Actuellement, nous sommes à des centaines d’arbres plantés et d’ici la fin de l’année, on en aura des milliers dans chaque zone. Nous travaillons par zone et chaque zone du Sénégal a un représentant qui se charge de la distribution. Nous avons commencé par l’axe Rufisque – Keur Massar – Mbao. Le plus important, ce n’est pas d’aller vite, mais tout doucement et de bien faire les choses de façon professionnelle, transparente et durable. On souhaite que le projet grandisse et nous grandissons avec. Ainsi, petit à petit, on fait des choses simples, mais durables. Nous visons le million d’arbres à Dakar, voire plus d’ici 2050 pour, au final, avoir 16 millions d’arbres pour 16 millions de Sénégalais. Alors l’idée, ce n’est pas de faire dans la précipitation, mais de faire des choses simples, efficaces et durables. 

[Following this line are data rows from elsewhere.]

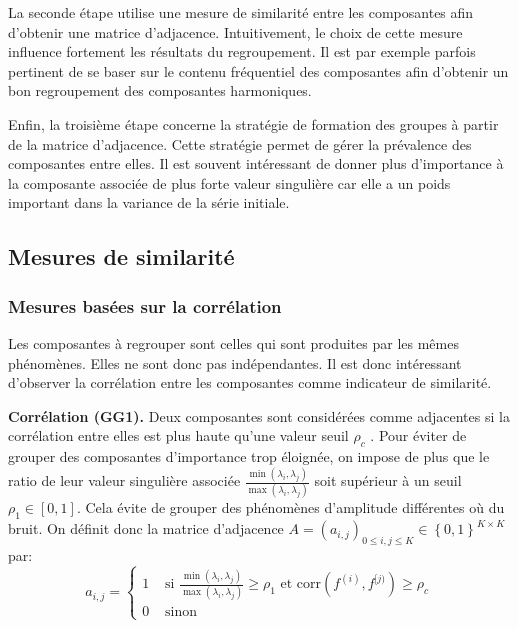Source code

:\documentclass{gretsi}
\newcommand{\inter}{\left[0, 1\right]}
\begin{document}
La seconde étape utilise une mesure de similarité entre les composantes afin d'obtenir une matrice d'adjacence. Intuitivement, le choix de cette mesure influence fortement les résultats du regroupement.
Il est par exemple parfois pertinent de se  baser sur le contenu fréquentiel des composantes afin d'obtenir un bon regroupement des composantes harmoniques.

Enfin, la troisième étape concerne la stratégie de formation des groupes à partir de la matrice d'adjacence. Cette stratégie permet de gérer la prévalence des composantes entre elles.
Il est souvent intéressant de donner plus d'importance à la composante associée de plus forte valeur singulière car elle a un poids important dans la variance de la série initiale.


\subsection{Mesures de similarité}
\label{sub:sim}

\subsubsection{Mesures basées sur la corrélation}\label{ssub:cor}

Les composantes à regrouper sont celles qui sont produites par les mêmes phénomènes.
Elles ne sont donc pas indépendantes.
Il est donc intéressant d'observer la corrélation entre les composantes comme indicateur de similarité.

\textbf{Corrélation (GG1).}\label{par:GG1}
    Deux composantes sont considérées comme adjacentes si la corrélation entre elles est plus haute qu'une valeur seuil $\rho_c$ \cite{abalov_14_auto}.
    Pour éviter de grouper des composantes d'importance trop éloignée, on impose de plus que le ratio de leur valeur singulière associée $\frac{\min(\lambda_i, \lambda_j)}{\max(\lambda_i, \lambda_j)}$ soit supérieur à un seuil $\rho_1 \in \inter$.
    Cela évite de grouper des phénomènes d'amplitude différentes où du bruit.
    On définit donc la matrice d'adjacence $A = (a_{i, j})_{0 \le i,j\le K} \in \left \{ 0, 1 \right \}^{K\times K}$ par:
    \begin{equation}
        a_{i, j} = \begin{cases}
	        1 &\text{ si } \displaystyle\frac{\min(\lambda_i, \lambda_j)}{\max(\lambda_i, \lambda_j)} \ge \rho_1 \text{ et } \text{corr}(f^{(i)}, f^{[j)}) \ge \rho_c\\
	        0& \text{ sinon}
        \end{cases}
    \end{equation}
\end{document}
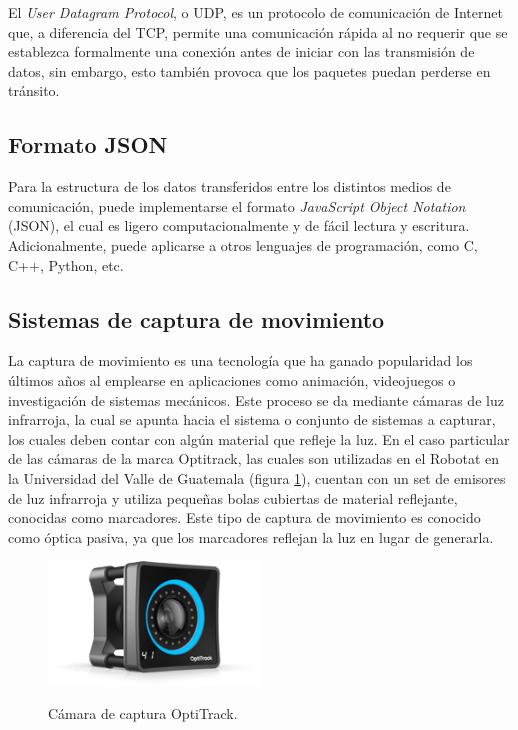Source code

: El \emph{User Datagram Protocol}, o UDP, es un protocolo de comunicación de Internet que, a diferencia del TCP, permite una comunicación rápida al no requerir que se establezca formalmente una conexión antes de iniciar con las transmisión de datos, sin embargo, esto también provoca que los paquetes puedan perderse en tránsito. \cite{UDP}

\subsection*{Formato JSON}
Para la estructura de los datos transferidos entre los distintos medios de comunicación, puede implementarse el formato \emph{JavaScript Object Notation} (JSON), el cual es ligero computacionalmente y de fácil lectura y escritura. Adicionalmente, puede aplicarse a otros lenguajes de programación, como C, C++, Python, etc.

\subsection*{Sistemas de captura de movimiento}

La captura de movimiento es una tecnología que ha ganado popularidad los últimos años al emplearse en aplicaciones como animación, videojuegos o investigación de sistemas mecánicos. Este proceso se da mediante cámaras de luz infrarroja, la cual se apunta hacia el sistema o conjunto de sistemas a capturar, los cuales deben contar con algún material que refleje la luz. En el caso particular de las cámaras de la marca Optitrack, las cuales son utilizadas en el Robotat en la Universidad del Valle de Guatemala (figura \ref{fig:camara}), cuentan con un set de emisores de luz infrarroja y utiliza pequeñas bolas cubiertas de material reflejante, conocidas como marcadores. Este tipo de captura de movimiento es conocido como óptica pasiva, ya que los marcadores reflejan la luz en lugar de generarla. \cite{Camilo2022_tesis}

\begin{figure}[t]
    \centering
    \includegraphics[width=0.5\textwidth]{figuras/primeX41-perspective-235.png}
    \caption{Cámara de captura OptiTrack.}
    \cite{OptiTrack_Primex-40}
    \label{fig:camara}
\end{figure}

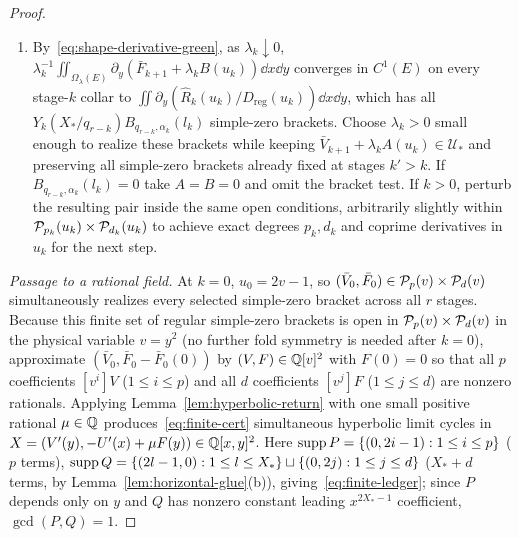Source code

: \begin{proof}
\begin{enumerate}[label=\arabic*.,nosep]
  \item By~\eqref{eq:shape-derivative-green}, as $\lambda_k\downarrow 0$, $\lambda_k^{-1}\iint_{\Omega_\lambda(E)}\partial_y(\bar{F}_{k+1}+\lambda_k B(u_k))\dd x\dd y$ converges in $C^1(E)$ on every stage-$k$ collar to $\iint\partial_y(\widehat{R}_k(u_k)/D_{\mathrm{reg}}(u_k))\dd x\dd y$, which has all $Y_k(X_*/q_{r-k})B_{q_{r-k},\alpha_k}(l_k)$ simple-zero brackets. Choose $\lambda_k>0$ small enough to realize these brackets while keeping $\bar{V}_{k+1}+\lambda_k A(u_k)\in\mathcal{U}_*$ and preserving all simple-zero brackets already fixed at stages $k'>k$. If $B_{q_{r-k},\alpha_k}(l_k)=0$ take $A=B=0$ and omit the bracket test. If $k>0$, perturb the resulting pair inside the same open conditions, arbitrarily slightly within $\mathcal{P}_{p_k}(u_k)\times\mathcal{P}_{d_k}(u_k)$ to achieve exact degrees $p_k,d_k$ and coprime derivatives in $u_k$ for the next step.
\end{enumerate}

\emph{Passage to a rational field.} At $k=0$, $u_0=2v-1$, so $(\bar{V}_0,\bar{F}_0)\in\mathcal{P}_p(v)\times\mathcal{P}_d(v)$ simultaneously realizes every selected simple-zero bracket across all $r$ stages. Because this finite set of regular simple-zero brackets is open in $\mathcal{P}_p(v)\times\mathcal{P}_d(v)$ in the physical variable $v=y^2$ (no further fold symmetry is needed after $k=0$), approximate $(\bar{V}_0,\bar{F}_0-\bar{F}_0(0))$ by $(V,F)\in\mathbb{Q}[v]^2$ with $F(0)=0$ so that all $p$ coefficients $[v^i]V$ ($1\le i\le p$) and all $d$ coefficients $[v^j]F$ ($1\le j\le d$) are nonzero rationals. Applying Lemma~\ref{lem:hyperbolic-return} with one small positive rational $\mu\in\mathbb{Q}$ produces~\eqref{eq:finite-cert} simultaneous hyperbolic limit cycles in $X=(V'(y),-U'(x)+\mu F(y))\in\mathbb{Q}[x,y]^2$. Here $\operatorname{supp} P=\{(0,2i-1):1\le i\le p\}$ ($p$ terms), $\operatorname{supp} Q=\{(2l-1,0):1\le l\le X_*\}\sqcup\{(0,2j):1\le j\le d\}$ ($X_*+d$ terms, by Lemma~\ref{lem:horizontal-glue}(b)), giving~\eqref{eq:finite-ledger}; since $P$ depends only on $y$ and $Q$ has nonzero constant leading $x^{2X_*-1}$ coefficient, $\gcd(P,Q)=1$.
\end{proof}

Ce qu’on oublie, c’est que Dakar portait le nom de ‘’Cap-Vert’’, cela parce qu’il y avait tellement d’arbres dans la capitale, mais en moins de 100 ans, Dakar est devenu ‘’Cap béton’’. On est en train de construire énormément d’immeubles, d’infrastructures au point qu’on a oublié de mettre les arbres. Toutefois, ce n’est pas trop tard pour rectifier le tir.

Donc, l’objectif est d’inculquer des valeurs citoyennes aux Sénégalais pour qu’ils puissent participer bénévolement en plantant un arbre.  C’était cela l’idée de départ. Mais, à notre grande surprise, en moins de 24 heures, l’association JVE (Jeunes volontaires pour l’environnement) nous a contactés pour nous offrir des plants à remettre à la population, surtout à ceux-là qui n’ont pas les moyens d’en acheter. Par la suite, bon nombre de jeunes de la banlieue nous ont contactés dans le but de participer au challenge. Ils ont manifesté un grand intérêt, mais ne savaient pas comment s’y prendre. C’est à ce moment que je me suis rendu compte que les Sénégalais n’ont pas cette culture d’aller acheter un arbre et de le planter. Et donc nous nous sommes mis à inciter les Sénégalais qui ont les moyens à acheter un arbre et ceux qui n’en ont pas à nous contacter.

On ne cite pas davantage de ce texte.